RECORD SET:

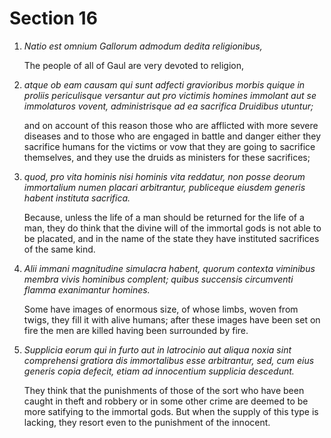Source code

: # Section 16

1. *Natio est omnium Gallorum admodum dedita religionibus,*

   The people of all of Gaul are very devoted to religion,

2. *atque ob eam causam qui sunt adfecti gravioribus morbis quique in proliis
   periculisque versantur aut pro victimis homines immolant aut se immolaturos
   vovent, administrisque ad ea sacrifica Druidibus utuntur;*

   and on account of this reason those who are afflicted with more severe
   diseases and to those who are engaged in battle and danger either they
   sacrifice humans for the victims or vow that they are going to sacrifice
   themselves, and they use the druids as ministers for these sacrifices;

3. *quod, pro vita hominis nisi hominis vita reddatur, non posse deorum
   immortalium numen placari arbitrantur, publiceque eiusdem generis habent
   instituta sacrifica.*

   Because, unless the life of a man should be returned for the life of a man,
   they do think that the divine will of the immortal gods is not able to be
   placated, and in the name of the state they have instituted sacrifices of the
   same kind.

4. *Alii immani magnitudine simulacra habent, quorum contexta viminibus membra
   vivis hominibus complent; quibus succensis circumventi flamma exanimantur
   homines.*

   Some have images of enormous size, of whose limbs, woven from twigs, they
   fill it with alive humans; after these images have been set on fire the men
   are killed having been surrounded by fire.

5. *Supplicia eorum qui in furto aut in latrocinio aut aliqua noxia sint
   comprehensi gratiora dis immortalibus esse arbitrantur, sed, cum eius generis
   copia defecit, etiam ad innocentium supplicia descedunt.*

   They think that the punishments of those of the sort who have been caught in
   theft and robbery or in some other crime are deemed to be more satifying to
   the immortal gods.  But when the supply of this type is lacking, they resort
   even to the punishment of the innocent.
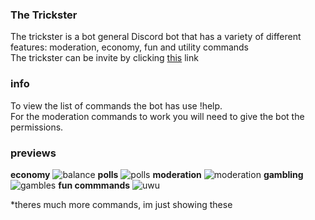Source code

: ### The Trickster
The trickster is a bot general Discord bot that has a variety of different features: moderation, economy, fun and utility commands\
The trickster can be invite by clicking [this](https://discord.com/oauth2/authorize?client_id=748985087420399717&scope=bot&permissions=0) link

### info
To view the list of commands the bot has use !help.\
For the moderation commands to work you will need to give the bot the permissions.


### previews
**economy**
![balance](https://cdn.discordapp.com/attachments/755166644451541229/798585243761246239/unknown.png)
**polls**
![polls](https://cdn.discordapp.com/attachments/755166644451541229/798585780833353728/unknown.png)
**moderation**
![moderation](https://cdn.discordapp.com/attachments/767658489015042060/798586251015487558/image0.png)
**gambling**
![gambles](https://cdn.discordapp.com/attachments/755166644451541230/798586593065041930/unknown.png)
**fun commmands**
![uwu](https://cdn.discordapp.com/attachments/755166644451541230/798587438339325952/image0.png)

*theres much more commands, im just showing these
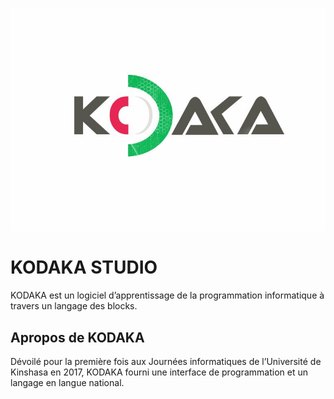 

![image](logo/logo.JPG)

# KODAKA STUDIO

KODAKA est un logiciel d’apprentissage de la programmation informatique à travers un langage des blocks.

## Apropos de KODAKA

Dévoilé pour la première fois aux Journées informatiques de l’Université de Kinshasa en 2017, KODAKA fourni une interface de programmation et un langage en langue national.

DESCRIPTION OF THE TASK:
Would you print the whole listing exactly, omitting the pictures?

RESPONSE TO THE TASK:
Source code

: # Section 16

1. *Natio est omnium Gallorum admodum dedita religionibus,*

   The people of all of Gaul are very devoted to religion,

2. *atque ob eam causam qui sunt adfecti gravioribus morbis quique in proliis
   periculisque versantur aut pro victimis homines immolant aut se immolaturos
   vovent, administrisque ad ea sacrifica Druidibus utuntur;*

   and on account of this reason those who are afflicted with more severe
   diseases and to those who are engaged in battle and danger either they
   sacrifice humans for the victims or vow that they are going to sacrifice
   themselves, and they use the druids as ministers for these sacrifices;

3. *quod, pro vita hominis nisi hominis vita reddatur, non posse deorum
   immortalium numen placari arbitrantur, publiceque eiusdem generis habent
   instituta sacrifica.*

   Because, unless the life of a man should be returned for the life of a man,
   they do think that the divine will of the immortal gods is not able to be
   placated, and in the name of the state they have instituted sacrifices of the
   same kind.

4. *Alii immani magnitudine simulacra habent, quorum contexta viminibus membra
   vivis hominibus complent; quibus succensis circumventi flamma exanimantur
   homines.*

   Some have images of enormous size, of whose limbs, woven from twigs, they
   fill it with alive humans; after these images have been set on fire the men
   are killed having been surrounded by fire.

5. *Supplicia eorum qui in furto aut in latrocinio aut aliqua noxia sint
   comprehensi gratiora dis immortalibus esse arbitrantur, sed, cum eius generis
   copia defecit, etiam ad innocentium supplicia descedunt.*

   They think that the punishments of those of the sort who have been caught in
   theft and robbery or in some other crime are deemed to be more satifying to
   the immortal gods.  But when the supply of this type is lacking, they resort
   even to the punishment of the innocent.
Source code

: ### The Trickster
The trickster is a bot general Discord bot that has a variety of different features: moderation, economy, fun and utility commands\
The trickster can be invite by clicking [this](https://discord.com/oauth2/authorize?client_id=748985087420399717&scope=bot&permissions=0) link

### info
To view the list of commands the bot has use !help.\
For the moderation commands to work you will need to give the bot the permissions.


### previews
**economy**
![balance](https://cdn.discordapp.com/attachments/755166644451541229/798585243761246239/unknown.png)
**polls**
![polls](https://cdn.discordapp.com/attachments/755166644451541229/798585780833353728/unknown.png)
**moderation**
![moderation](https://cdn.discordapp.com/attachments/767658489015042060/798586251015487558/image0.png)
**gambling**
![gambles](https://cdn.discordapp.com/attachments/755166644451541230/798586593065041930/unknown.png)
**fun commmands**
![uwu](https://cdn.discordapp.com/attachments/755166644451541230/798587438339325952/image0.png)

*theres much more commands, im just showing these

![image](logo/logo.JPG)

# KODAKA STUDIO

KODAKA est un logiciel d’apprentissage de la programmation informatique à travers un langage des blocks.

## Apropos de KODAKA

Dévoilé pour la première fois aux Journées informatiques de l’Université de Kinshasa en 2017, KODAKA fourni une interface de programmation et un langage en langue national.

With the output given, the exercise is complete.